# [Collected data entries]
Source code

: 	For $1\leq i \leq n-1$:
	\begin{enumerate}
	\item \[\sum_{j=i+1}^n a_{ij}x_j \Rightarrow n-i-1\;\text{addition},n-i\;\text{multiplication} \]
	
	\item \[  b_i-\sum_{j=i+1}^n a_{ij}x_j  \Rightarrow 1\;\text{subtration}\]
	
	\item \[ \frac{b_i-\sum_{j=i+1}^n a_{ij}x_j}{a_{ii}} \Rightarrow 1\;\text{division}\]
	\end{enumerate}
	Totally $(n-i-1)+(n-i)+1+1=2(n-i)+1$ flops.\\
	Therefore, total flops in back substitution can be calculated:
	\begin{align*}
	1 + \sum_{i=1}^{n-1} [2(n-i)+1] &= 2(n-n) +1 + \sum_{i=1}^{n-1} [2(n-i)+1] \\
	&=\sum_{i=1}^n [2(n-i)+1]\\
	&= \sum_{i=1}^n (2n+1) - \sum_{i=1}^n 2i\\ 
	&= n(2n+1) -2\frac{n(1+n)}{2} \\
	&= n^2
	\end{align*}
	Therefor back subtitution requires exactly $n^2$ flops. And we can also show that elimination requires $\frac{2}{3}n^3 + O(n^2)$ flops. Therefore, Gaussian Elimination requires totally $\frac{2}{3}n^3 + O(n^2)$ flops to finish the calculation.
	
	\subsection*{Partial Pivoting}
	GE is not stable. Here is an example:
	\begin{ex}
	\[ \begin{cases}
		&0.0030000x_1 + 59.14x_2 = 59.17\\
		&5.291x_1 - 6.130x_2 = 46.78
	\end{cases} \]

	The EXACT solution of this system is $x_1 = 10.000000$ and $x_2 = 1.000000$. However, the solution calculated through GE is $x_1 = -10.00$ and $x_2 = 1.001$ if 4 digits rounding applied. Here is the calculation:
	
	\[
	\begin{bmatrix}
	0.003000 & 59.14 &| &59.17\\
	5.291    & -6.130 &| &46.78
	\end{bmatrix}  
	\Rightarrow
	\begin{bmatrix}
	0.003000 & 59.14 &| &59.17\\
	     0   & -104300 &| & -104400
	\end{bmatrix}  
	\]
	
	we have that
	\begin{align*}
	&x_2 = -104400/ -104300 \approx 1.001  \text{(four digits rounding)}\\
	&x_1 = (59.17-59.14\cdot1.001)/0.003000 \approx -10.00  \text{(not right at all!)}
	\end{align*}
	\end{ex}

# [Your goal]
Repeat the records above exactly as they appear.

# [Result for this exercise]
Source code

: 	For $1\leq i \leq n-1$:
	\begin{enumerate}
	\item \[\sum_{j=i+1}^n a_{ij}x_j \Rightarrow n-i-1\;\text{addition},n-i\;\text{multiplication} \]
	
	\item \[  b_i-\sum_{j=i+1}^n a_{ij}x_j  \Rightarrow 1\;\text{subtration}\]
	
	\item \[ \frac{b_i-\sum_{j=i+1}^n a_{ij}x_j}{a_{ii}} \Rightarrow 1\;\text{division}\]
	\end{enumerate}
	Totally $(n-i-1)+(n-i)+1+1=2(n-i)+1$ flops.\\
	Therefore, total flops in back substitution can be calculated:
	\begin{align*}
	1 + \sum_{i=1}^{n-1} [2(n-i)+1] &= 2(n-n) +1 + \sum_{i=1}^{n-1} [2(n-i)+1] \\
	&=\sum_{i=1}^n [2(n-i)+1]\\
	&= \sum_{i=1}^n (2n+1) - \sum_{i=1}^n 2i\\ 
	&= n(2n+1) -2\frac{n(1+n)}{2} \\
	&= n^2
	\end{align*}
	Therefor back subtitution requires exactly $n^2$ flops. And we can also show that elimination requires $\frac{2}{3}n^3 + O(n^2)$ flops. Therefore, Gaussian Elimination requires totally $\frac{2}{3}n^3 + O(n^2)$ flops to finish the calculation.
	
	\subsection*{Partial Pivoting}
	GE is not stable. Here is an example:
	\begin{ex}
	\[ \begin{cases}
		&0.0030000x_1 + 59.14x_2 = 59.17\\
		&5.291x_1 - 6.130x_2 = 46.78
	\end{cases} \]

	The EXACT solution of this system is $x_1 = 10.000000$ and $x_2 = 1.000000$. However, the solution calculated through GE is $x_1 = -10.00$ and $x_2 = 1.001$ if 4 digits rounding applied. Here is the calculation:
	
	\[
	\begin{bmatrix}
	0.003000 & 59.14 &| &59.17\\
	5.291    & -6.130 &| &46.78
	\end{bmatrix}  
	\Rightarrow
	\begin{bmatrix}
	0.003000 & 59.14 &| &59.17\\
	     0   & -104300 &| & -104400
	\end{bmatrix}  
	\]
	
	we have that
	\begin{align*}
	&x_2 = -104400/ -104300 \approx 1.001  \text{(four digits rounding)}\\
	&x_1 = (59.17-59.14\cdot1.001)/0.003000 \approx -10.00  \text{(not right at all!)}
	\end{align*}
	\end{ex}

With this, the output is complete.